The vast majority of these disappearances don't even receive the equivalent of a raised eyebrow from the national press. This is wrong. One of those overlooked children is Alexis Patterson, a 7-year-old black girl who lives in a poor Milwaukee neighborhood and who disappeared on May 3. Alexis had vanished a month earlier than Elizabeth, but the tragic loss of Alexis didn't go national as a news story until some Milwaukee reporters and a few others began to compare coverage of her case to that of Elizabeth Smart's. At one point, a Nexis search of major newspapers and magazines showed 67 stories about Alexis. In a week, there were more than 400 stories about Elizabeth, the Milwaukee Journal Sentinel found.
I firmly believe this disparity is due to race and socioeconomic background. Too many editors, reporters and news executives identify more closely with the Smarts than with the Patterson family. Like the Smarts, these media people often live in neighborhoods where bad things are not supposed to happen. When the murder or disappearance of a child occurs in those places, the lament is: "I thought it couldn't happen here."
The truth is there is no place where "it couldn't happen," but the presumption of safety-by-distance from the wrong neighborhoods is at the heart of much of our coverage of the perils faced by the young. School shootings, drug abuse, teenage pregnancy, the rising rate of violence among children were all depicted as confined to ghettoes and barrios until events that absolutely could not be ignored happened in white middle-class areas. I've been in debates over the paucity of coverage of the murders and kidnappings of black and brown children.
Very few of my colleagues would even admit there was a disparity. Their reactions seemed to have more to do with their emotional baggage than their brains. It just seemed right to them to be really upset when white children, especially white girls, died or were missing, and that was it. Those stories could not be overdone. They didn't seem to feel the same way about the stories concerning other kids that we buried in the inside pages of newspapers and dropped after a day or two of coverage.
There is another difference between Elizabeth and Alexis.
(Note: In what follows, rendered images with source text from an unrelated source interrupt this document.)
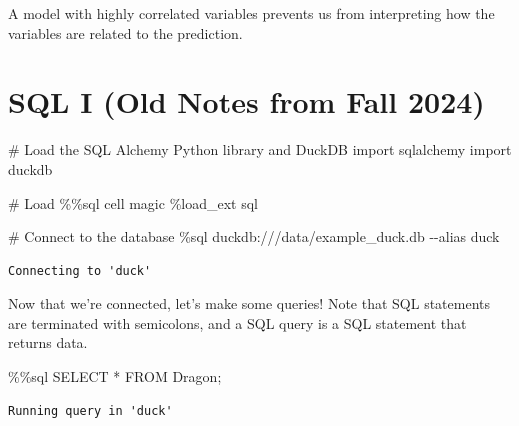 \documentclass[
  letterpaper,
  DIV=11,
  numbers=noendperiod]{scrreprt}
\newenvironment{Shaded}{\begin{snugshade}}{\end{snugshade}}
\newcommand{\CommentTok}[1]{\textcolor[rgb]{0.37,0.37,0.37}{#1}}
\newcommand{\ImportTok}[1]{\textcolor[rgb]{0.00,0.46,0.62}{#1}}
\newcommand{\NormalTok}[1]{\textcolor[rgb]{0.00,0.23,0.31}{#1}}
\newcommand{\OperatorTok}[1]{\textcolor[rgb]{0.37,0.37,0.37}{#1}}
\begin{document}
A model with highly correlated variables prevents us from interpreting
how the variables are related to the prediction.


\chapter{SQL I (Old Notes from Fall
2024)}\label{sql-i-old-notes-from-fall-2024}

\begin{Shaded}
\begin{Highlighting}[]
\CommentTok{\# Load the SQL Alchemy Python library and DuckDB}
\ImportTok{import}\NormalTok{ sqlalchemy}
\ImportTok{import}\NormalTok{ duckdb}
\end{Highlighting}
\end{Shaded}

\begin{Shaded}
\begin{Highlighting}[]
\CommentTok{\# Load \%\%sql cell magic}
\OperatorTok{\%}\NormalTok{load\_ext sql}
\end{Highlighting}
\end{Shaded}

\begin{Shaded}
\begin{Highlighting}[]
\CommentTok{\# Connect to the database}
\OperatorTok{\%}\NormalTok{sql duckdb:}\OperatorTok{///}\NormalTok{data}\OperatorTok{/}\NormalTok{example\_duck.db }\OperatorTok{{-}{-}}\NormalTok{alias duck}
\end{Highlighting}
\end{Shaded}

\begin{verbatim}
Connecting to 'duck'
\end{verbatim}

Now that we're connected, let's make some queries! Note that SQL
statements are terminated with semicolons, and a SQL query is a SQL
statement that returns data.

\begin{Shaded}
\begin{Highlighting}[]
\OperatorTok{\%\%}\NormalTok{sql}
\NormalTok{SELECT }\OperatorTok{*}\NormalTok{ FROM Dragon}\OperatorTok{;}
\end{Highlighting}
\end{Shaded}

\begin{verbatim}
Running query in 'duck'
\end{verbatim}
\end{document}
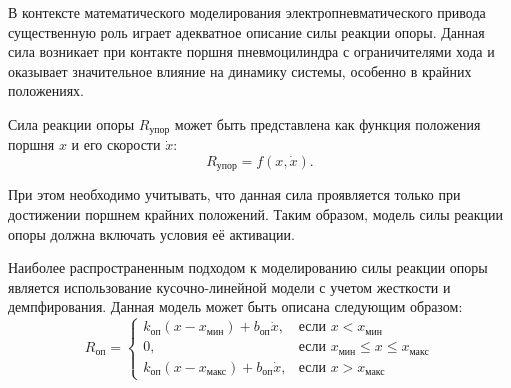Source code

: В контексте математического моделирования электропневматического привода существенную роль играет
адекватное описание силы реакции опоры. Данная сила возникает при контакте поршня пневмоцилиндра
с ограничителями хода и оказывает значительное влияние на динамику системы, особенно в крайних положениях.

Сила реакции опоры $R_\text{упор}$ может быть представлена как функция положения поршня $x$ и его скорости $\dot{x}$:
\begin{equation}
    R_\text{упор} = f(x, \dot{x}).
\end{equation}

При этом необходимо учитывать, что данная сила проявляется только при достижении
поршнем крайних положений. Таким образом, модель силы реакции опоры должна включать
условия её активации.

Наиболее распространенным подходом к моделированию силы реакции опоры является использование кусочно-линейной модели с учетом жесткости и демпфирования. Данная модель может быть описана следующим образом:
\begin{equation}
\label{eq:ch2/support_reaction}
    R_\text{оп} = \begin{cases}
        k_\text{оп}(x - x_\text{мин}) + b_\text{оп}\dot{x},  & \text{если } x < x_\text{мин}                       \\
        0,                                                   & \text{если } x_\text{мин} \leq x \leq x_\text{макс} \\
        k_\text{оп}(x - x_\text{макс}) + b_\text{оп}\dot{x}, & \text{если } x > x_\text{макс}
    \end{cases}
\end{equation}
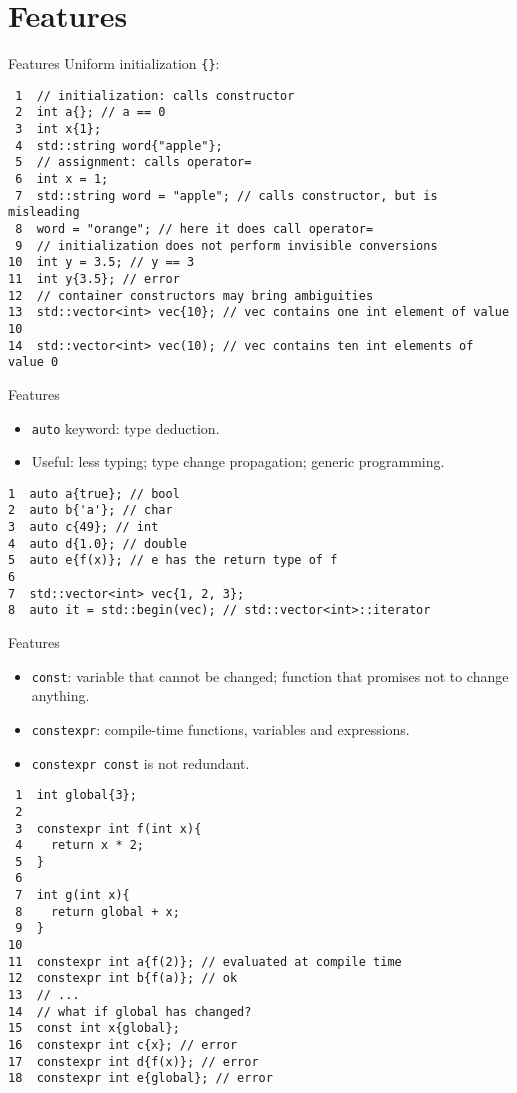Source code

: \documentclass[presentation]{beamer}
\begin{document}
\section{Features}
\label{sec:orgfd16063}
\begin{frame}[label={sec:orgefdb4dd},fragile]{Features}
 Uniform initialization \texttt{\{\}}:

\begin{verbatim}
 1  // initialization: calls constructor
 2  int a{}; // a == 0
 3  int x{1};
 4  std::string word{"apple"};
 5  // assignment: calls operator=
 6  int x = 1;
 7  std::string word = "apple"; // calls constructor, but is misleading
 8  word = "orange"; // here it does call operator=
 9  // initialization does not perform invisible conversions
10  int y = 3.5; // y == 3
11  int y{3.5}; // error
12  // container constructors may bring ambiguities
13  std::vector<int> vec{10}; // vec contains one int element of value 10
14  std::vector<int> vec(10); // vec contains ten int elements of value 0
\end{verbatim}
\end{frame}

\begin{frame}[label={sec:org1863c32},fragile]{Features}
 \begin{itemize}
\item \texttt{auto} keyword: type deduction.
\item Useful: less typing; type change propagation; generic programming.
\end{itemize}

\begin{verbatim}
1  auto a{true}; // bool
2  auto b{'a'}; // char
3  auto c{49}; // int
4  auto d{1.0}; // double
5  auto e{f(x)}; // e has the return type of f
6  
7  std::vector<int> vec{1, 2, 3};
8  auto it = std::begin(vec); // std::vector<int>::iterator
\end{verbatim}
\end{frame}

\begin{frame}[label={sec:org8e3744d},fragile]{Features}
 \begin{itemize}
\item \texttt{const}: variable that cannot be changed; function that promises
not to change anything.
\item \texttt{constexpr}: compile-time functions, variables and expressions.
\item \texttt{constexpr const} is not redundant.
\end{itemize}

\begin{verbatim}
 1  int global{3};
 2  
 3  constexpr int f(int x){
 4    return x * 2;
 5  }
 6  
 7  int g(int x){
 8    return global + x;
 9  }
10  
11  constexpr int a{f(2)}; // evaluated at compile time
12  constexpr int b{f(a)}; // ok
13  // ...
14  // what if global has changed?
15  const int x{global};
16  constexpr int c{x}; // error
17  constexpr int d{f(x)}; // error
18  constexpr int e{global}; // error
\end{verbatim}
\end{frame}
\end{document}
No one, as far as we know, in Elizabeth's family has a criminal record, but Alexis's stepfather, the last person known to have seen her on the day she disappeared, is an ex-convict who served time for drug dealing and a bank robbery.
This factor begs a new question: Are we now applying a standard of guilt or innocence by association to the news coverage of children? I have a sickening feeling when I see saturation coverage of some children's stories because I am reminded of how many other families are going through the torment of child disappearances without any hope of garnering that kind of attention. We know about Alexis only because her disappearance so nearly coincided with Elizabeth's.
How difficult it must be for Ayanna Bourgeois, Alexis's mother, to be reminded by every television screen, computer monitor and newspaper in the country that someone else's child is getting the kind of attention she must want so desperately for her own. The American divide between races and between socioeconomic classes is deep and wide. Unfortunately, it determines the amount of attention and help grieving families will get at the worst times in their lives.
Starita Smith is an award-winning writer and editor based in Denton, Texas, where she just graduated from the Master's program in English at the University of North Texas. She is a former reporter and editor at the Austin American-Statesman, the Columbus (Ohio) Dispatch and the Gary (Ind.) Post-Tribune.